Give me 3 angles I could use to reach out to a [title] at a [company type/industry]. Our product [brief description]. What would make them respond?

Pre-Call Context

I'm calling [title] at [company in X industry]. What 3 questions should I ask to quickly understand if we're a fit? What should I listen for?

Trigger Research

What business events or changes typically trigger companies in [industry] to look for [your type of solution]? How would I find companies experiencing those triggers?

Industry Quick Brief

Give me a 60-second briefing on [industry]. What are the top 3 challenges? What's changing in 2026? What do [target titles] care most about?

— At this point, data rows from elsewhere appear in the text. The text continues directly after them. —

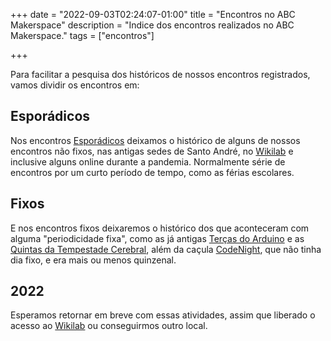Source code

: +++ 
date = "2022-09-03T02:24:07-01:00" 
title = "Encontros no ABC Makerspace"
description = "Indice dos encontros realizados no ABC Makerspace." 
tags = ["encontros"]

+++



Para facilitar a pesquisa dos históricos de nossos encontros registrados, vamos dividir os encontros em:

## Esporádicos
Nos encontros [Esporádicos](https://abcmakerspace.com.br/esporadicos/) deixamos o histórico de alguns de nossos encontros não fixos, nas antigas sedes de Santo André, no [Wikilab](https://www.facebook.com/wikilab.abc/) e inclusive alguns online durante a pandemia. Normalmente série de encontros por um curto período de tempo, como as férias escolares.
## Fixos
E nos encontros fixos deixaremos o histórico dos que aconteceram com alguma "periodicidade fixa", como as já antigas [Terças do Arduino](https://abcmakerspace.com.br/terarduino/) e as [Quintas da Tempestade Cerebral](https://abcmakerspace.com.br/quitemp/), além da caçula [CodeNight](https://abcmakerspace.com.br/codenight/), que não tinha dia fixo, e era mais ou menos quinzenal.
## 2022
Esperamos retornar em breve com essas atividades, assim que liberado o acesso ao [Wikilab](https://www.facebook.com/wikilab.abc/) ou conseguirmos outro local.
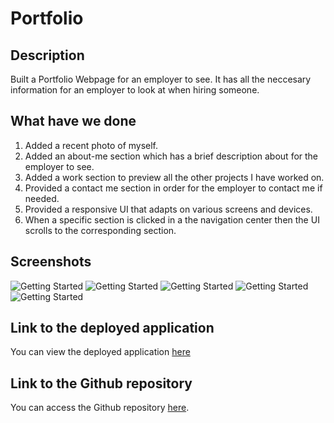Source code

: # Portfolio
## Description
Built a Portfolio Webpage for an employer to see. It has all the neccesary information for an employer to look at when hiring someone.
## What have we done
1. Added a recent photo of myself.
2. Added an about-me section which has a brief description about for the employer to see.
3. Added a work section to preview all the other projects I have worked on.
4. Provided a contact me section in order for the employer to contact me if needed.
5. Provided a responsive UI that adapts on various screens and devices.
6. When a specific section is clicked in a the navigation center then the UI scrolls to the corresponding section.

## Screenshots
![Getting Started](./assets/images/ss1.png)
![Getting Started](./assets/images/ss2.png)
![Getting Started](./assets/images/ss3.png)
![Getting Started](./assets/images/ss4.png)
![Getting Started](./assets/images/ss5.png)

## Link to the deployed application
You can view the deployed application [here](https://hakki1810.github.io/Hakki-hw2-portfolio/)
## Link to the Github repository
You can access the Github repository [here](https://github.com/Hakki1810).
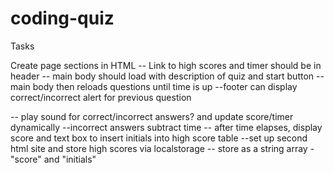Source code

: # coding-quiz


Tasks

Create page sections in HTML
-- Link to high scores and timer should be in header
-- main body should load with description of quiz and start button
-- main body then reloads questions until time is up
--footer can display correct/incorrect alert for previous question

-- play sound for correct/incorrect answers? and update score/timer dynamically
--incorrect answers subtract time
-- after time elapses, display score and text box to insert initials into high score table
--set up second html site and store high scores via localstorage
    -- store as a string array - "score" and "initials"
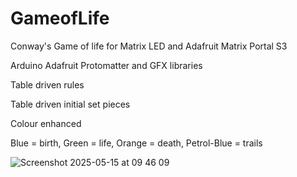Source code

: # GameofLife
Conway's Game of life for Matrix LED and Adafruit Matrix Portal S3

Arduino
Adafruit Protomatter and GFX libraries

Table driven rules

Table driven initial set pieces

Colour enhanced

Blue = birth, Green = life, Orange = death, Petrol-Blue = trails

![Screenshot 2025-05-15 at 09 46 09](https://github.com/user-attachments/assets/8dc49c3b-cdf5-4f6b-88a2-bed34a4aeff8)
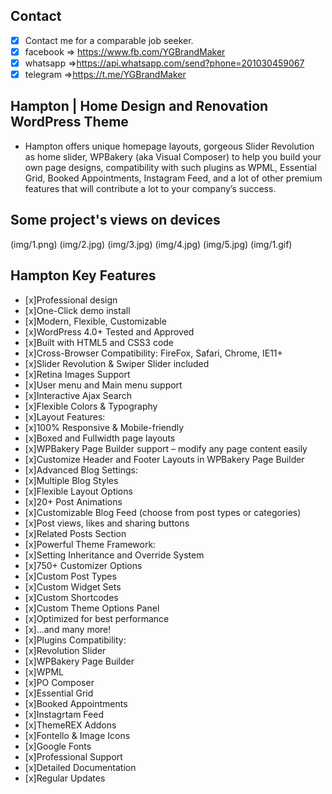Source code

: 
## Contact 

- [x] Contact me for a comparable job seeker.
- [x] facebook => https://www.fb.com/YGBrandMaker
- [x] whatsapp =>https://api.whatsapp.com/send?phone=201030459067
- [x] telegram =>https://t.me/YGBrandMaker

## Hampton | Home Design and Renovation WordPress Theme

- Hampton offers unique homepage layouts, gorgeous Slider Revolution as home slider, WPBakery (aka Visual Composer) to help you build your own page designs, compatibility with such plugins as WPML, Essential Grid, Booked Appointments, Instagram Feed, and a lot of other premium features that will contribute a lot to your company’s success.


## Some project's views on devices

(img/1.png)
(img/2.jpg)
(img/3.jpg)
(img/4.jpg)
(img/5.jpg)
(img/1.gif)

## Hampton Key Features

- [x]Professional design
- [x]One-Click demo install
- [x]Modern, Flexible, Customizable
- [x]WordPress 4.0+ Tested and Approved
- [x]Built with HTML5 and CSS3 code
- [x]Cross-Browser Compatibility: FireFox, Safari, Chrome, IE11+
- [x]Slider Revolution & Swiper Slider included
- [x]Retina Images Support
- [x]User menu and Main menu support
- [x]Interactive Ajax Search
- [x]Flexible Colors & Typography
- [x]Layout Features:
- [x]100% Responsive & Mobile-friendly
- [x]Boxed and Fullwidth page layouts
- [x]WPBakery Page Builder support – modify any page content easily
- [x]Customize Header and Footer Layouts in WPBakery Page Builder
- [x]Advanced Blog Settings:
- [x]Multiple Blog Styles
- [x]Flexible Layout Options
- [x]20+ Post Animations
- [x]Customizable Blog Feed (choose from post types or categories)
- [x]Post views, likes and sharing buttons
- [x]Related Posts Section
- [x]Powerful Theme Framework:
- [x]Setting Inheritance and Override System
- [x]750+ Customizer Options
- [x]Custom Post Types
- [x]Custom Widget Sets
- [x]Custom Shortcodes
- [x]Custom Theme Options Panel
- [x]Optimized for best performance
- [x]...and many more!
- [x]Plugins Compatibility:
- [x]Revolution Slider
- [x]WPBakery Page Builder
- [x]WPML
- [x]PO Composer
- [x]Essential Grid
- [x]Booked Appointments
- [x]Instagrtam Feed
- [x]ThemeREX Addons
- [x]Fontello & Image Icons
- [x]Google Fonts
- [x]Professional Support
- [x]Detailed Documentation
- [x]Regular Updates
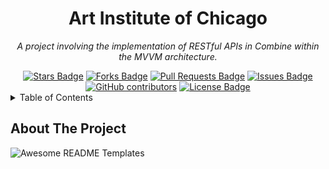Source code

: <h1 align="center">Art Institute of Chicago</h1>
<p align="center"><i>A project involving the implementation of RESTful APIs in Combine within the MVVM architecture.</i></p>

<!-- PROJECT SHIELDS -->
<div align="center">
    <a href="https://github.com/HRayChang/Art-Institute-of-Chicago/stargazers"><img src="https://img.shields.io/github/stars/HRayChang/Art-Institute-of-Chicago" alt="Stars Badge"/></a>
    <a href="https://github.com/HRayChang/Art-Institute-of-Chicago/network/members"><img src="https://img.shields.io/github/forks/HRayChang/Art-Institute-of-Chicago" alt="Forks Badge"/></a>
    <a href="https://github.com/HRayChang/Art-Institute-of-Chicago/pulls"><img src="https://img.shields.io/github/issues-pr/HRayChang/Art-Institute-of-Chicago" alt="Pull Requests Badge"/></a>
    <a href="https://github.com/HRayChang/Art-Institute-of-Chicago/issues"><img src="https://img.shields.io/github/issues/HRayChang/Art-Institute-of-Chicago" alt="Issues Badge"/></a>
    <a href="https://github.com/HRayChang/Art-Institute-of-Chicago/graphs/contributors"><img alt="GitHub contributors" src="https://img.shields.io/github/contributors/HRayChang/Art-Institute-of-Chicago?color=2b9348"></a>
    <a href="https://github.com/HRayChang/Art-Institute-of-Chicago/blob/master/LICENSE"><img src="https://img.shields.io/github/license/HRayChang/Art-Institute-of-Chicago?color=2b9348" alt="License Badge"/></a>
</div>

<!-- TABLE OF CONTENTS -->
<details>
  <summary>Table of Contents</summary>
  <ol>
    <li>
      <a href="#about-the-project">About The Project</a>
      <ul>
        <li><a href="#built-with">Built With</a></li>
      </ul>
    </li>
    <li>
      <a href="#getting-started">Getting Started</a>
      <ul>
        <li><a href="#prerequisites">Prerequisites</a></li>
        <li><a href="#installation">Installation</a></li>
      </ul>
    </li>
    <li><a href="#usage">Usage</a></li>
    <li><a href="#roadmap">Roadmap</a></li>
    <li><a href="#contributing">Contributing</a></li>
    <li><a href="#license">License</a></li>
    <li><a href="#contact">Contact</a></li>
    <li><a href="#acknowledgments">Acknowledgments</a></li>
  </ol>
</details>

<!-- ABOUT THE PROJECT -->
<h2>About The Project</h2>
<a><img src="https://github.com/HRayChang/Art-Institute-of-Chicago/assets/111962195/09c5f690-3a3a-4f61-830f-37f4d2f45c57" alt="Awesome README Templates" /></a>
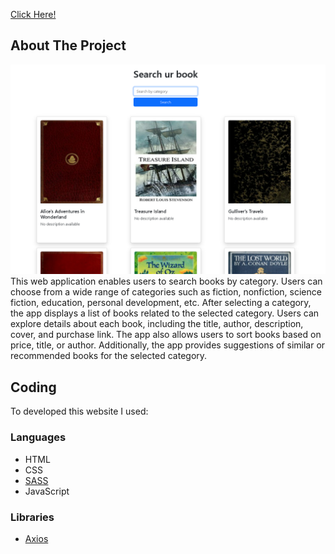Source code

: <a href="https://srcurbook.netlify.app/">Click Here!</a>

## About The Project

![Descrizione dell'immagine](./src/img/imgog.png)
This web application enables users to search books by category. Users can choose from a wide range of categories such as fiction, nonfiction, science fiction, education, personal development, etc. After selecting a category, the app displays a list of books related to the selected category. Users can explore details about each book, including the title, author, description, cover, and purchase link. The app also allows users to sort books based on price, title, or author. Additionally, the app provides suggestions of similar or recommended books for the selected category.

## Coding

To developed this website I used:

### Languages

- HTML
- CSS
- [SASS](https://sass-lang.com)
- JavaScript

### Libraries

- [Axios](https://axios-http.com/)
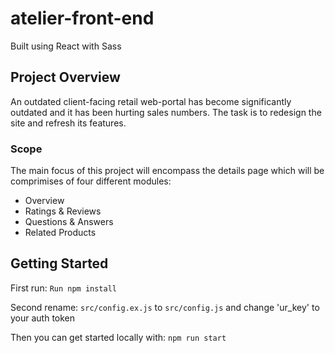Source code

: # atelier-front-end
Built using React with Sass
## Project Overview
An outdated client-facing retail web-portal has become significantly outdated and it has been hurting sales numbers. The task is to redesign the site and refresh its features.
### Scope
The main focus of this project will encompass the details page which will be comprimises of four different modules:
- Overview
- Ratings & Reviews
- Questions & Answers
- Related Products
## Getting Started

First run:
`Run npm install`

Second rename:
`src/config.ex.js`
to
`src/config.js`
and change 'ur_key' to your auth token

Then you can get started locally with:
`npm run start`
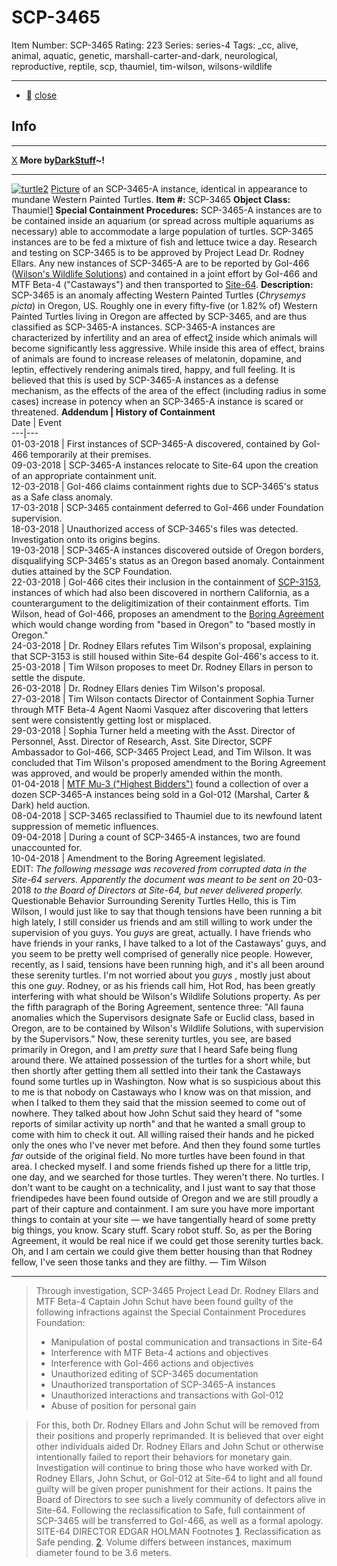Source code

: # SCP-3465
Item Number: SCP-3465
Rating: 223
Series: series-4
Tags: _cc, alive, animal, aquatic, genetic, marshall-carter-and-dark, neurological, reproductive, reptile, scp, thaumiel, tim-wilson, wilsons-wildlife

---

  * [](javascript:;)
[close](javascript:;)
## Info
* * *
[X](javascript:;)
**More by[DarkStuff](/dr-k-stuff-s-personnel-file)~!**
* * *

[![turtle2](https://scp-wiki.wdfiles.com/local--resized-images/scp-3465/turtle2/medium.jpg)](https://scp-wiki.wdfiles.com/local--files/scp-3465/turtle2)
[Picture](https://www.flickr.com/photos/22097766@N08/20829373991/) of an SCP-3465-A instance, identical in appearance to mundane Western Painted Turtles.
**Item #:** SCP-3465
**Object Class:** Thaumiel[1](javascript:;)
**Special Containment Procedures:** SCP-3465-A instances are to be contained inside an aquarium (or spread across multiple aquariums as necessary) able to accommodate a large population of turtles. SCP-3465 instances are to be fed a mixture of fish and lettuce twice a day. Research and testing on SCP-3465 is to be approved by Project Lead Dr. Rodney Ellars. Any new instances of SCP-3465-A are to be reported by GoI-466 ([Wilson's Wildlife Solutions](/wilson-s-wildlife-solutions-hub)) and contained in a joint effort by GoI-466 and MTF Beta-4 ("Castaways") and then transported to [Site-64](http://www.scp-wiki.net/secure-facility-dossier-site-64).
**Description:** SCP-3465 is an anomaly affecting Western Painted Turtles (_Chrysemys picta_) in Oregon, US. Roughly one in every fifty-five (or 1.82% of) Western Painted Turtles living in Oregon are affected by SCP-3465, and are thus classified as SCP-3465-A instances. SCP-3465-A instances are characterized by infertility and an area of effect[2](javascript:;) inside which animals will become significantly less aggressive. While inside this area of effect, brains of animals are found to increase releases of melatonin, dopamine, and leptin, effectively rendering animals tired, happy, and full feeling. It is believed that this is used by SCP-3465-A instances as a defense mechanism, as the effects of the area of the effect (including radius in some cases) increase in potency when an SCP-3465-A instance is scared or threatened.
**Addendum | History of Containment**  
Date | Event  
---|---  
01-03-2018 | First instances of SCP-3465-A discovered, contained by GoI-466 temporarily at their premises.  
09-03-2018 | SCP-3465-A instances relocate to Site-64 upon the creation of an appropriate containment unit.  
12-03-2018 | GoI-466 claims containment rights due to SCP-3465's status as a Safe class anomaly.  
17-03-2018 | SCP-3465 containment deferred to GoI-466 under Foundation supervision.  
18-03-2018 | Unauthorized access of SCP-3465's files was detected. Investigation onto its origins begins.  
19-03-2018 | SCP-3465-A instances discovered outside of Oregon borders, disqualifying SCP-3465's status as an Oregon based anomaly. Containment duties attained by the SCP Foundation.  
22-03-2018 | GoI-466 cites their inclusion in the containment of [SCP-3153](/scp-3153), instances of which had also been discovered in northern California, as a counterargument to the deligitimization of their containment efforts. Tim Wilson, head of GoI-466, proposes an amendment to the [Boring Agreement](/on-the-radar) which would change wording from "based in Oregon" to "based mostly in Oregon."  
24-03-2018 | Dr. Rodney Ellars refutes Tim Wilson's proposal, explaining that SCP-3153 is still housed within Site-64 despite GoI-466's access to it.  
25-03-2018 | Tim Wilson proposes to meet Dr. Rodney Ellars in person to settle the dispute.  
26-03-2018 | Dr. Rodney Ellars denies Tim Wilson's proposal.  
27-03-2018 | Tim Wilson contacts Director of Containment Sophia Turner through MTF Beta-4 Agent Naomi Vasquez after discovering that letters sent were consistently getting lost or misplaced.  
29-03-2018 | Sophia Turner held a meeting with the Asst. Director of Personnel, Asst. Director of Research, Asst. Site Director, SCPF Ambassador to GoI-466, SCP-3465 Project Lead, and Tim Wilson. It was concluded that Tim Wilson's proposed amendment to the Boring Agreement was approved, and would be properly amended within the month.  
01-04-2018 | [MTF Mu-3 ("Highest Bidders")](http://www.scp-wiki.net/task-forces#mu-3) found a collection of over a dozen SCP-3465-A instances being sold in a GoI-012 (Marshal, Carter & Dark) held auction.  
08-04-2018 | SCP-3465 reclassified to Thaumiel due to its newfound latent suppression of memetic influences.  
09-04-2018 | During a count of SCP-3465-A instances, two are found unaccounted for.  
10-04-2018 | Amendment to the Boring Agreement legislated.  
EDIT: _The following message was recovered from corrupted data in the Site-64 servers. Apparently the document was meant to be sent on_ 20-03-2018 _to the Board of Directors at Site-64, but never delivered properly._
Questionable Behavior Surrounding Serenity Turtles
Hello, this is Tim Wilson, I would just like to say that though tensions have been running a bit high lately, I still consider us friends and am still willing to work under the supervision of you guys. You _guys_ are great, actually. I have friends who have friends in your ranks, I have talked to a lot of the Castaways' guys, and you seem to be pretty well comprised of generally nice people. However, recently, as I said, tensions have been running high, and it's all been around these serenity turtles. I'm not worried about you _guys_ , mostly just about this one _guy_.
Rodney, or as his friends call him, Hot Rod, has been greatly interfering with what should be Wilson's Wildlife Solutions property. As per the fifth paragraph of the Boring Agreement, sentence three:
"All fauna anomalies which the Supervisors designate Safe or Euclid class, based in Oregon, are to be contained by Wilson's Wildlife Solutions, with supervision by the Supervisors."
Now, these serenity turtles, you see, are based primarily in Oregon, and I am _pretty sure_ that I heard Safe being flung around there. We attained possession of the turtles for a short while, but then shortly after getting them all settled into their tank the Castaways found some turtles up in Washington. Now what is so suspicious about this to me is that nobody on Castaways who I know was on that mission, and when I talked to them they said that the mission seemed to come out of nowhere. They talked about how John Schut said they heard of "some reports of similar activity up north" and that he wanted a small group to come with him to check it out. All willing raised their hands and he picked only the ones who I've never met before. And then they found some turtles _far_ outside of the original field.
No more turtles have been found in that area. I checked myself. I and some friends fished up there for a little trip, one day, and we searched for those turtles. They weren't there. No turtles. I don't want to be caught on a technicality, and I just want to say that those friendipedes have been found outside of Oregon and we are still proudly a part of their capture and containment. I am sure you have more important things to contain at your site — we have tangentially heard of some pretty big things, you know. Scary stuff. Scary robot stuff.
So, as per the Boring Agreement, it would be real nice if we could get those serenity turtles back. Oh, and I am certain we could give them better housing than that Rodney fellow, I've seen those tanks and they are filthy.
— Tim Wilson
* * *
> Through investigation, SCP-3465 Project Lead Dr. Rodney Ellars and MTF Beta-4 Captain John Schut have been found guilty of the following infractions against the Special Containment Procedures Foundation:
>   * Manipulation of postal communication and transactions in Site-64
>   * Interference with MTF Beta-4 actions and objectives
>   * Interference with GoI-466 actions and objectives
>   * Unauthorized editing of SCP-3465 documentation
>   * Unauthorized transportation of SCP-3465-A instances
>   * Unauthorized interactions and transactions with GoI-012
>   * Abuse of position for personal gain
> 

> For this, both Dr. Rodney Ellars and John Schut will be removed from their positions and properly reprimanded. It is believed that over eight other individuals aided Dr. Rodney Ellars and John Schut or otherwise intentionally failed to report their behaviors for monetary gain. Investigation will continue to bring those who have worked with Dr. Rodney Ellars, John Schut, or GoI-012 at Site-64 to light and all found guilty will be given proper punishment for their actions.
> It pains the Board of Directors to see such a lively community of defectors alive in Site-64. Following the reclassification to Safe, full containment of SCP-3465 will be transferred to GoI-466, as well as a formal apology.
> SITE-64 DIRECTOR EDGAR HOLMAN
Footnotes
[1](javascript:;). Reclassification as Safe pending.
[2](javascript:;). Volume differs between instances, maximum diameter found to be 3.6 meters.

Why These Templates Work (And When They Don’t)

Joe Fletcher, a marketing consultant interviewed by HubSpot, said something that applies to all these templates: “For me, a personalized approach is still needed when you have a focused ABM campaign running.”

Templates speed up the process. They don’t replace judgment.

According to Regie.ai’s guide on prompt engineering, “Prompt engineering is an iterative process. Regularly refining and adjusting your prompts based on results you receive can lead to increasingly effective AI-generated content.”

That iteration matters. The first output from any of these prompts will need editing. Always.

A user on Hacker News captured the broader problem with AI cold outreach perfectly: “I feel like now with AI the cold outreach has gotten orders of magnitude worse.” That’s what happens when people use AI to scale laziness instead of scaling quality.

The templates above are designed to help you scale quality. But only if you feed them real research, review the output critically, and never send anything you wouldn’t read yourself.

What prompts have actually worked for you? The ones that perform best tend to emerge from testing, not from copying a template exactly as written.